December, 2002
Bill May
Cisco Systems
Session
Media
Bytestream
Decode Plugin
Media Data Flow
Threading
Rendering and Synchronization
Finally
This will attempt to describe the internal workings of mp4player for those that are interested.
mp4player was intended as a mpeg4 streaming only player, but since we were going to handle multiple audio codecs, I made an early decision to support both local and streaming playback, as well as multiple audio and video codecs.
mp4player (and its derivative applications gmp4player and wmp4player) is broken up into 2 parts - libmp4player, which contains everything for playback, and playback control code (for example, in gmp4player, this would be the GTK gui code).
There are a few major concepts that need to be understood. These are the concepts of a session, a media, a bytestream, and a decode plugin.
A session is something that the user wants to play.
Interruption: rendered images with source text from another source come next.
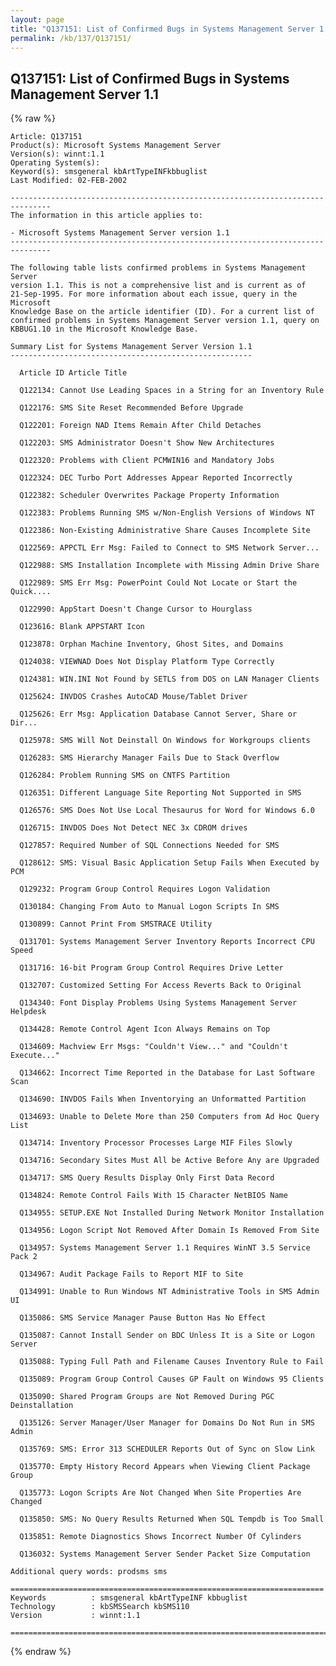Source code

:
 ```yaml
---
layout: page
title: "Q137151: List of Confirmed Bugs in Systems Management Server 1.1"
permalink: /kb/137/Q137151/
---
```


## Q137151: List of Confirmed Bugs in Systems Management Server 1.1

{% raw %}

	Article: Q137151
	Product(s): Microsoft Systems Management Server
	Version(s): winnt:1.1
	Operating System(s): 
	Keyword(s): smsgeneral kbArtTypeINFkbbuglist
	Last Modified: 02-FEB-2002
	
	-------------------------------------------------------------------------------
	The information in this article applies to:
	
	- Microsoft Systems Management Server version 1.1 
	-------------------------------------------------------------------------------
	
	The following table lists confirmed problems in Systems Management Server
	version 1.1. This is not a comprehensive list and is current as of
	21-Sep-1995. For more information about each issue, query in the Microsoft
	Knowledge Base on the article identifier (ID). For a current list of
	confirmed problems in Systems Management Server version 1.1, query on
	KBBUG1.10 in the Microsoft Knowledge Base.
	
	Summary List for Systems Management Server Version 1.1
	------------------------------------------------------
	
	  Article ID Article Title
	
	  Q122134: Cannot Use Leading Spaces in a String for an Inventory Rule
	
	  Q122176: SMS Site Reset Recommended Before Upgrade
	
	  Q122201: Foreign NAD Items Remain After Child Detaches
	
	  Q122203: SMS Administrator Doesn't Show New Architectures
	
	  Q122320: Problems with Client PCMWIN16 and Mandatory Jobs
	
	  Q122324: DEC Turbo Port Addresses Appear Reported Incorrectly
	
	  Q122382: Scheduler Overwrites Package Property Information
	
	  Q122383: Problems Running SMS w/Non-English Versions of Windows NT
	
	  Q122386: Non-Existing Administrative Share Causes Incomplete Site
	
	  Q122569: APPCTL Err Msg: Failed to Connect to SMS Network Server...
	
	  Q122988: SMS Installation Incomplete with Missing Admin Drive Share
	
	  Q122989: SMS Err Msg: PowerPoint Could Not Locate or Start the Quick....
	
	  Q122990: AppStart Doesn't Change Cursor to Hourglass
	
	  Q123616: Blank APPSTART Icon
	
	  Q123878: Orphan Machine Inventory, Ghost Sites, and Domains
	
	  Q124038: VIEWNAD Does Not Display Platform Type Correctly
	
	  Q124381: WIN.INI Not Found by SETLS from DOS on LAN Manager Clients
	
	  Q125624: INVDOS Crashes AutoCAD Mouse/Tablet Driver
	
	  Q125626: Err Msg: Application Database Cannot Server, Share or Dir...
	
	  Q125978: SMS Will Not Deinstall On Windows for Workgroups clients
	
	  Q126283: SMS Hierarchy Manager Fails Due to Stack Overflow
	
	  Q126284: Problem Running SMS on CNTFS Partition
	
	  Q126351: Different Language Site Reporting Not Supported in SMS
	
	  Q126576: SMS Does Not Use Local Thesaurus for Word for Windows 6.0
	
	  Q126715: INVDOS Does Not Detect NEC 3x CDROM drives
	
	  Q127857: Required Number of SQL Connections Needed for SMS
	
	  Q128612: SMS: Visual Basic Application Setup Fails When Executed by PCM
	
	  Q129232: Program Group Control Requires Logon Validation
	
	  Q130184: Changing From Auto to Manual Logon Scripts In SMS
	
	  Q130899: Cannot Print From SMSTRACE Utility
	
	  Q131701: Systems Management Server Inventory Reports Incorrect CPU Speed
	
	  Q131716: 16-bit Program Group Control Requires Drive Letter
	
	  Q132707: Customized Setting For Access Reverts Back to Original
	
	  Q134340: Font Display Problems Using Systems Management Server Helpdesk
	
	  Q134428: Remote Control Agent Icon Always Remains on Top
	
	  Q134609: Machview Err Msgs: "Couldn't View..." and "Couldn't Execute..."
	
	  Q134662: Incorrect Time Reported in the Database for Last Software Scan
	
	  Q134690: INVDOS Fails When Inventorying an Unformatted Partition
	
	  Q134693: Unable to Delete More than 250 Computers from Ad Hoc Query List
	
	  Q134714: Inventory Processor Processes Large MIF Files Slowly
	
	  Q134716: Secondary Sites Must All be Active Before Any are Upgraded
	
	  Q134717: SMS Query Results Display Only First Data Record
	
	  Q134824: Remote Control Fails With 15 Character NetBIOS Name
	
	  Q134955: SETUP.EXE Not Installed During Network Monitor Installation
	
	  Q134956: Logon Script Not Removed After Domain Is Removed From Site
	
	  Q134957: Systems Management Server 1.1 Requires WinNT 3.5 Service Pack 2
	
	  Q134967: Audit Package Fails to Report MIF to Site
	
	  Q134991: Unable to Run Windows NT Administrative Tools in SMS Admin UI
	
	  Q135086: SMS Service Manager Pause Button Has No Effect
	
	  Q135087: Cannot Install Sender on BDC Unless It is a Site or Logon Server
	
	  Q135088: Typing Full Path and Filename Causes Inventory Rule to Fail
	
	  Q135089: Program Group Control Causes GP Fault on Windows 95 Clients
	
	  Q135090: Shared Program Groups are Not Removed During PGC Deinstallation
	
	  Q135126: Server Manager/User Manager for Domains Do Not Run in SMS Admin
	
	  Q135769: SMS: Error 313 SCHEDULER Reports Out of Sync on Slow Link
	
	  Q135770: Empty History Record Appears when Viewing Client Package Group
	
	  Q135773: Logon Scripts Are Not Changed When Site Properties Are Changed
	
	  Q135850: SMS: No Query Results Returned When SQL Tempdb is Too Small
	
	  Q135851: Remote Diagnostics Shows Incorrect Number Of Cylinders
	
	  Q136032: Systems Management Server Sender Packet Size Computation
	
	Additional query words: prodsms sms
	
	======================================================================
	Keywords          : smsgeneral kbArtTypeINF kbbuglist
	Technology        : kbSMSSearch kbSMS110
	Version           : winnt:1.1
	
	=============================================================================
	

{% endraw %}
This could be audio only, video only, both, multiple videos with audio, whatever. A session is represented by the CPlayerSession class, which is the major structure/API of libmp4player. The CPlayerSession class is also responsible for the synchronization of the audio and video classes.
Each media stream is represented by a CPlayerMedia class. This class is responsible for decoding data from the bytestream and passing it to a sync class for buffering and rendering. The media class really doesn't care too much whether it is audio or video - the majority of the code works for both.
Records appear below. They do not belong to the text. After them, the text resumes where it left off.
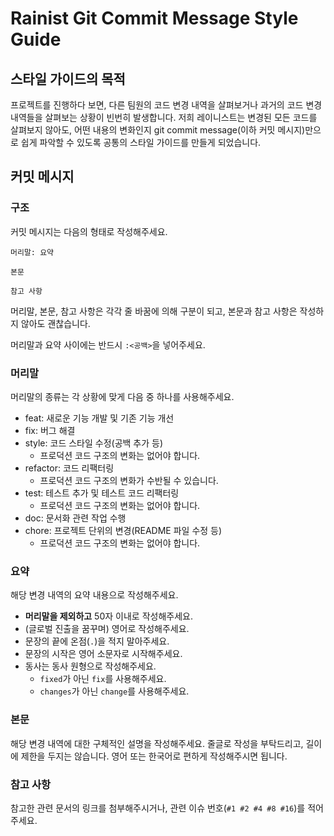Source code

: # Rainist Git Commit Message Style Guide

## 스타일 가이드의 목적

프로젝트를 진행하다 보면, 다른 팀원의 코드 변경 내역을 살펴보거나 과거의 코드 변경 내역들을 살펴보는 상황이 빈번히 발생합니다. 저희 레이니스트는 변경된 모든 코드를 살펴보지 않아도, 어떤 내용의 변화인지 git commit message(이하 커밋 메시지)만으로 쉽게 파악할 수 있도록 공통의 스타일 가이드를 만들게 되었습니다.

## 커밋 메시지

### 구조

커밋 메시지는 다음의 형태로 작성해주세요.

```
머리말: 요약

본문

참고 사항
```

머리말, 본문, 참고 사항은 각각 줄 바꿈에 의해 구분이 되고, 본문과 참고 사항은 작성하지 않아도 괜찮습니다.

머리말과 요약 사이에는 반드시 `:<공백>`을 넣어주세요.

### 머리말

머리말의 종류는 각 상황에 맞게 다음 중 하나를 사용해주세요.

- feat: 새로운 기능 개발 및 기존 기능 개선
- fix: 버그 해결
- style: 코드 스타일 수정(공백 추가 등)
    - 프로덕션 코드 구조의 변화는 없어야 합니다.
- refactor: 코드 리팩터링
    - 프로덕션 코드 구조의 변화가 수반될 수 있습니다.
- test: 테스트 추가 및 테스트 코드 리팩터링
    - 프로덕션 코드 구조의 변화는 없어야 합니다.
- doc: 문서화 관련 작업 수행
- chore: 프로젝트 단위의 변경(README 파일 수정 등)
    - 프로덕션 코드 구조의 변화는 없어야 합니다.

### 요약

해당 변경 내역의 요약 내용으로 작성해주세요.

- **머리말을 제외하고** 50자 이내로 작성해주세요.
- (글로벌 진출을 꿈꾸며) 영어로 작성해주세요.
- 문장의 끝에 온점(`.`)을 적지 말아주세요.
- 문장의 시작은 영어 소문자로 시작해주세요.
- 동사는 동사 원형으로 작성해주세요.
    - `fixed`가 아닌 `fix`를 사용해주세요.
    - `changes`가 아닌 `change`를 사용해주세요.

### 본문

해당 변경 내역에 대한 구체적인 설명을 작성해주세요. 줄글로 작성을 부탁드리고, 길이에 제한을 두지는 않습니다. 영어 또는 한국어로 편하게 작성해주시면 됩니다.

### 참고 사항

참고한 관련 문서의 링크를 첨부해주시거나, 관련 이슈 번호(`#1 #2 #4 #8 #16`)를 적어주세요.
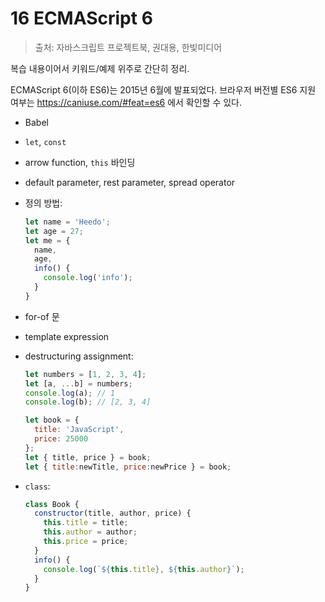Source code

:# 16 ECMAScript 6

> 출처: 자바스크립트 프로젝트북, 권대용, 한빛미디어

복습 내용이어서 키워드/예제 위주로 간단히 정리.

ECMAScript 6(이하 ES6)는 2015년 6월에 발표되었다. 브라우저 버전별 ES6 지원 여부는 https://caniuse.com/#feat=es6 에서 확인할 수 있다.

- Babel

- `let`, `const`

- arrow function, `this` 바인딩

- default parameter, rest parameter, spread operator

- 정의 방법:

    ```javascript
    let name = 'Heedo';
    let age = 27;
    let me = {
      name,
      age,
      info() {
        console.log('info');
      }
    }
    ```

- for-of 문

- template expression

- destructuring assignment:

    ```javascript
    let numbers = [1, 2, 3, 4];
    let [a, ...b] = numbers;
    console.log(a); // 1
    console.log(b); // [2, 3, 4]

    let book = {
      title: 'JavaScript',
      price: 25000
    };
    let { title, price } = book;
    let { title:newTitle, price:newPrice } = book;
    ```

- `class`:

    ```javascript
    class Book {
      constructor(title, author, price) {
        this.title = title;
        this.author = author;
        this.price = price;
      }
      info() {
        console.log(`${this.title}, ${this.author}`);
      }
    }
    ```

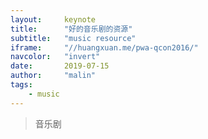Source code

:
 ```yaml
---
layout:     keynote
title:      "好的音乐剧的资源"
subtitle:   "music resource"
iframe:     "//huangxuan.me/pwa-qcon2016/"
navcolor:   "invert"
date:       2019-07-15
author:     "malin"
tags:
    - music
---
```



> 音乐剧


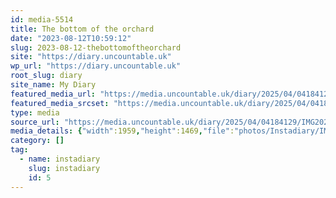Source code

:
 ```yaml
---
id: media-5514
title: The bottom of the orchard
date: "2023-08-12T10:59:12"
slug: 2023-08-12-thebottomoftheorchard
site: "https://diary.uncountable.uk"
wp_url: "https://diary.uncountable.uk"
root_slug: diary
site_name: My Diary
featured_media_url: "https://media.uncountable.uk/diary/2025/04/04184129/IMG20230812115912.webp"
featured_media_srcset: "https://media.uncountable.uk/diary/2025/04/04184129/IMG20230812115912-300x225.webp 300w, https://media.uncountable.uk/diary/2025/04/04184129/IMG20230812115912-1024x768.webp 1024w, https://media.uncountable.uk/diary/2025/04/04184129/IMG20230812115912-150x150.webp 150w, https://media.uncountable.uk/diary/2025/04/04184129/IMG20230812115912-640x480.webp 640w, https://media.uncountable.uk/diary/2025/04/04184129/IMG20230812115912.webp 1959w"
type: media
source_url: "https://media.uncountable.uk/diary/2025/04/04184129/IMG20230812115912.webp"
media_details: {"width":1959,"height":1469,"file":"photos/Instadiary/IMG20230812115912.webp","filesize":186066,"sizes":{"medium":{"file":"IMG20230812115912-300x225.webp","width":300,"height":225,"filesize":21468,"mime_type":"image/webp","source_url":"https://media.uncountable.uk/diary/2025/04/04184129/IMG20230812115912-300x225.webp"},"large":{"file":"IMG20230812115912-1024x768.webp","width":1024,"height":768,"filesize":186128,"mime_type":"image/webp","source_url":"https://media.uncountable.uk/diary/2025/04/04184129/IMG20230812115912-1024x768.webp"},"thumbnail":{"file":"IMG20230812115912-150x150.webp","width":150,"height":150,"filesize":7554,"mime_type":"image/webp","source_url":"https://media.uncountable.uk/diary/2025/04/04184129/IMG20230812115912-150x150.webp"},"mobwidth":{"file":"IMG20230812115912-640x480.webp","width":640,"height":480,"filesize":85342,"mime_type":"image/webp","source_url":"https://media.uncountable.uk/diary/2025/04/04184129/IMG20230812115912-640x480.webp"},"full":{"file":"IMG20230812115912.webp","width":1959,"height":1469,"mime_type":"image/webp","source_url":"https://media.uncountable.uk/diary/2025/04/04184129/IMG20230812115912.webp"}},"image_meta":{"aperture":"0","credit":"","camera":"","caption":"","created_timestamp":"0","copyright":"","focal_length":"0","iso":"0","shutter_speed":"0","title":"","orientation":"0","keywords":[]}}
category: []
tag:
  - name: instadiary
    slug: instadiary
    id: 5
---
```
A bytestream is the mechanism that gives the Media a frame (or a number of bytes) to decode, as well as a timestamp for that frame. For example, an mp4 file bytestream would read each audio or video frame from an mp4 container file.
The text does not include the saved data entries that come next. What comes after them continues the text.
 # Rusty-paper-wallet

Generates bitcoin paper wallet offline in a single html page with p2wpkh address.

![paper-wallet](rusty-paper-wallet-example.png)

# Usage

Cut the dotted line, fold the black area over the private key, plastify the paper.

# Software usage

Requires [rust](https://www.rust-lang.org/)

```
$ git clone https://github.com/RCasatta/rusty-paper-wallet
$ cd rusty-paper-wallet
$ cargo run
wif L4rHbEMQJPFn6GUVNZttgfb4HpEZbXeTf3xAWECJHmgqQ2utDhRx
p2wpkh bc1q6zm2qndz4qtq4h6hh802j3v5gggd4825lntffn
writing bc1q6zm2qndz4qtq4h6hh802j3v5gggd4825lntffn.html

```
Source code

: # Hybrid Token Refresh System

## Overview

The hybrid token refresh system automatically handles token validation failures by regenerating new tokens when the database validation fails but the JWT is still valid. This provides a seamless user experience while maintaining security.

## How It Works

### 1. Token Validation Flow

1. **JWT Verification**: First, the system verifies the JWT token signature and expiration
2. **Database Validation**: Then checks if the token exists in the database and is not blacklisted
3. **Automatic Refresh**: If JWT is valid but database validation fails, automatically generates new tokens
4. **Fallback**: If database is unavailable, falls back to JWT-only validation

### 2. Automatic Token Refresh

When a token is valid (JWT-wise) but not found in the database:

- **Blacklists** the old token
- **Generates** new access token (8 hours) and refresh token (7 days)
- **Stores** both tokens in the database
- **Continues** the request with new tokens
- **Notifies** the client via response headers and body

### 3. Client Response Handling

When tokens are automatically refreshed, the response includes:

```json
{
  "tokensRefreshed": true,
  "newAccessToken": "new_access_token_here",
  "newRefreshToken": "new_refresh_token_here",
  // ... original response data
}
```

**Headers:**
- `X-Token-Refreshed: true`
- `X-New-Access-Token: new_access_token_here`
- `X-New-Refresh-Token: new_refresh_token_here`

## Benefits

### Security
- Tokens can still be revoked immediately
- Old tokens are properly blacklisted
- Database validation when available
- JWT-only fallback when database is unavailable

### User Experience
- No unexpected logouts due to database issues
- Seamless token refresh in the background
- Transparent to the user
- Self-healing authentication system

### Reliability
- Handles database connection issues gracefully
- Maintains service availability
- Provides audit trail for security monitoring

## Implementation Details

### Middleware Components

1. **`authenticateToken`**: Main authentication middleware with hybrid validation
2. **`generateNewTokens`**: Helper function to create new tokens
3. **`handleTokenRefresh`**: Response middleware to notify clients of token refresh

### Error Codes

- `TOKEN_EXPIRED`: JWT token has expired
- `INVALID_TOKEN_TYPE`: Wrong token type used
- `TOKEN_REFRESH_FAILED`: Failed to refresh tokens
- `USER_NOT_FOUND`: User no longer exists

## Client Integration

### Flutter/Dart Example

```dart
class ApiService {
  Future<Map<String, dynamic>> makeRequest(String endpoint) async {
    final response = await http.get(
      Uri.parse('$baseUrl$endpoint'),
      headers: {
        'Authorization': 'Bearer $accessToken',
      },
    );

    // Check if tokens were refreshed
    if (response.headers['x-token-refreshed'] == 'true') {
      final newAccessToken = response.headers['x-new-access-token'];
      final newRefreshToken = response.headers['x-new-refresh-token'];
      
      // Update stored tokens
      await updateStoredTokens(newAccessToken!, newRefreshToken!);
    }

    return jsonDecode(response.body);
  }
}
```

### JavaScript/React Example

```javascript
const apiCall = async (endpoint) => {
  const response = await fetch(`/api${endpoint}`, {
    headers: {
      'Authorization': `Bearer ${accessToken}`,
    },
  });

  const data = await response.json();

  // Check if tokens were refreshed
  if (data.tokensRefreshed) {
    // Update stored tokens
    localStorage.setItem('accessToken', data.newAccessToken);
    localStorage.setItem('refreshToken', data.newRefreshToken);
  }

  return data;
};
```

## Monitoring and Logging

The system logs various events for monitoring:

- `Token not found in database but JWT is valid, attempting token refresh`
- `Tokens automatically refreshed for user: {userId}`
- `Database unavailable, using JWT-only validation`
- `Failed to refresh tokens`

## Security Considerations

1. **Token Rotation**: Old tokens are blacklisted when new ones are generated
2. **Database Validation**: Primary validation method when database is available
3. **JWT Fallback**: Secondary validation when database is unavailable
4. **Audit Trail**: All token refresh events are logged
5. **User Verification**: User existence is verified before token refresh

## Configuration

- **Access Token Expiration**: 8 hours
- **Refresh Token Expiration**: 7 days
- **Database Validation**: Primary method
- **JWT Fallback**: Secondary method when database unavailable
mp4player supports bytestreams for avi files, mp4 files, mpeg files, .mov files, some raw files, and RTP.
Some bytestreams need to be media aware (meaning they have to know something about the structure of the media inside of them). The mpeg file and some of the RTP bytestreams are media aware; the mp4 container file is not.
Each media will have its own bytestream. The bytestream base class resides in our_bytestream.h.
Each media must have a way to translate from the encoded data to data that can be rendered (in the case of video, it is YUV data - for audio, it will be PCM - if you need to know what YUV or PCM is, do a web search).
With this in mind, we have the concept of a decode plugin that the media can use to take data from the bytestream and pass it to the sync routines. At startup, decode plugins are detected (rather than hard linked at compile time), and the proper decode plugin is detected as the media are created.
The decode plugin takes the encoded frame from the bytestream, decodes it and passes the raw data to the rendering buffer.
The media data flow is fairly simple:
bytestream -> decoder -> render buffer -> rendering
libmp4player uses multiple threads. Whatever control is used will have its own thread, or multiple threads.
Each media has a thread for decoding, and if it uses RTP as a bytestream, has a thread for RTP packet reception (except for RTP over RTSP, which will have 1 thread for all media).
SDL will start a thread for audio rendering.
Finally, there is a thread for synchronization of audio and video.
We use the open source package SDL for rendering - it is a multiple platform rendering engine for games. We have modified it slightly to get the audio latency for better synchronization.
The decode plugins will have an interface to a sync class - there are both audio and video sync classes, with different interfaces. audio.cpp and video.cpp contain the base classes for rendering - video_sdl.cpp and audio_sdl.cpp contain the SDL rendering functions. These classes provide buffering for the audio and video.
If someone wanted, they could replace these functions with other rendering engines, like we did for audio on Mac OSX. Look at audio_macosx.cpp for more examples.
Rendering is done through the CPlayerSession sync thread. This is a fairly complex state machine when both audio and video is being displayed. It works by starting the audio rendering, then using the audio latency to feedback the display time to the sync task for video rendering. The SDL audio driver uses a callback when it requires more data.
We synchronize the "display" times passed by the bytestream with the time of day from the gettimeofday function.
To see the call flow to start and stop a session, you should look at main.cpp, function start_session().